I was proud of my accomplishments so I posted a picture of the table on my FB, Twitter, and Instagram and got a bunch of comments. Most of the comments were “good job” or “looks good” but one of them stood out more than the others.

I have the dining table my daddy built for my mom. Just know that one day your children will be sitting around it with the people they love. You won’t be present but you will not be forgotten. They will continue to give thanks for you, their daddy.

Oh to be able to remember half of the things that were said across my parent’s dining room table. I know there were tough discussions, because I’m sure I was apart of them, but I also know there were many laughs. I’m sure there was some crying, but I know some of that crying was tears of joy.

The idea of if the walls could speak, or rather our furniture, what memories would they be able to recall or stories would they be able to tell. It’s funny how a table, or some other inanimate object, can bring so many thoughts to my mind. As I’ve been thinking about it lately, the one thought that keeps coming to my mind is thankfulness.

And for me, I’m thankful for meals around my parent’s dining room table, and I’m thankful my wife had the same experience with her family.

I’m thankful that my Lord calls me one of His own.

I’m thankful for my parents and the truths they instilled in me.

I’m thankful for the time I had with my mom, and I’m thankful for the time I still have with my dad, Gramps.

I’m thankful for the woman that chose to call me her husband, and I’m thankful for the wife and mother she is.

I’m thankful for the two adorable little rug-rats the Lord has entrusted me to care for and raise. And I pray daily that I’m setting a good example as the man that Owen needs to become, and the man Olivia will one day look for to marry.

I’m thankful for my great aunt and my great uncle and all of my aunts and uncles, cousins, nieces and soon to be nephew/s.

I’m thankful the Lord has shown favor to me and my family in ways that I can’t even count.

So, I built a table, but now to me it’s more than a table. It’s an object where life will take place. This table will be witness to everything that happens and everything that’s said. If only there was a way for this table to record it all for the next generation of Farr’s that will sit around this table.

Perfection… Maybe Not So Much

Perfection is the enemy of profitability. – Marc Cuban

My wife and I love the TV show Shark TankI was watching the spin off, Beyond the Tank when I heard Marc Cuban say the quote above. I had never heard that quote or any variation of it.
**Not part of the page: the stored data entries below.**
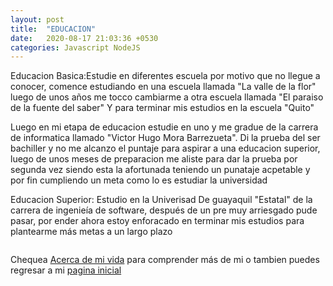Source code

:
 ```yaml
---
layout: post
title:  "EDUCACION"
date:   2020-08-17 21:03:36 +0530
categories: Javascript NodeJS
---
```

Educacion Basica:Estudie en diferentes escuela por motivo que no llegue a conocer, comence estudiando en una escuela llamada "La valle de la flor" luego de unos años me tocco cambiarme a otra escuela llamada "El paraiso de la fuente del saber" Y para terminar mis estudios en la escuela "Quito"

Luego en mi etapa de educacion estudie en uno y me gradue de la carrera de informatica llamado "Victor Hugo Mora Barrezueta". Di la prueba del ser bachiller y no me alcanzo el puntaje para aspirar a una educacion superior, luego de unos meses de preparacion me aliste para dar la prueba por segunda vez siendo esta la afortunada teniendo un punataje acpetable y por fin cumpliendo un meta como lo es estudiar la universidad 

Educacion Superior: Estudio en la Univerisad De guayaquil "Estatal" de la carrera de ingenieía de software, después de un pre muy arriesgado pude pasar, por ender ahora estoy enforacado en terminar mis estudios para plantearme más metas a un largo plazo 

```
```

Chequea [Acerca de mi vida] para comprender más de mi o tambien puedes regresar a mi [pagina inicial]

[Acerca de mi vida]: https://freddystjr.github.io/PROJ-SO/javascript/nodejs/2020/08/17/welcome-to-jekyll.html
[pagina inicial]:  https://freddystjr.github.io/PROJ-SO/
[jekyll-talk]: https://talk.jekyllrb.com/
Once I googled it, I realized you can interchange the last word, profitability, with many different words; Progress, completion, success and innovation just to name a few.

For me, I say it all the time, “I get that from my mom’s side of the family.” Perfection that is. I so struggle with making things perfect. You probably wouldn’t know it if you came and looked at my desk at work or saw how messy my garage was, but I can honestly say the word perfection has held me back from starting so many things.

Take this blog for example. I’ve probably owed the domain name for six or seven years. I’ve even attempted to start blogging when Apple had the program called iWeb. As you can see if you follow the link, it’s been gone for years. My problem was couldn’t start something that I couldn’t see the ending to and the end had to look perfect. It’s not that I was afraid to fail, I just really wanted to succeed.

It was funny, when I heard Mr. Cuban say the quote to the company he was trying to help succeed, it hit me like a ton of bricks. I had to rewind it to hear him say it again. I’m pretty sure I rewound it a few times. It was like I had been doing something wrong of so long. I literally went to work and started some things that I was waiting for the perfect time to start.

Maybe your like me and you want things perfect. Or maybe you just can’t see the end. But maybe that doesn’t matter. I encourage you to start something today that you’ve been waiting for the perfect time. Today is that time.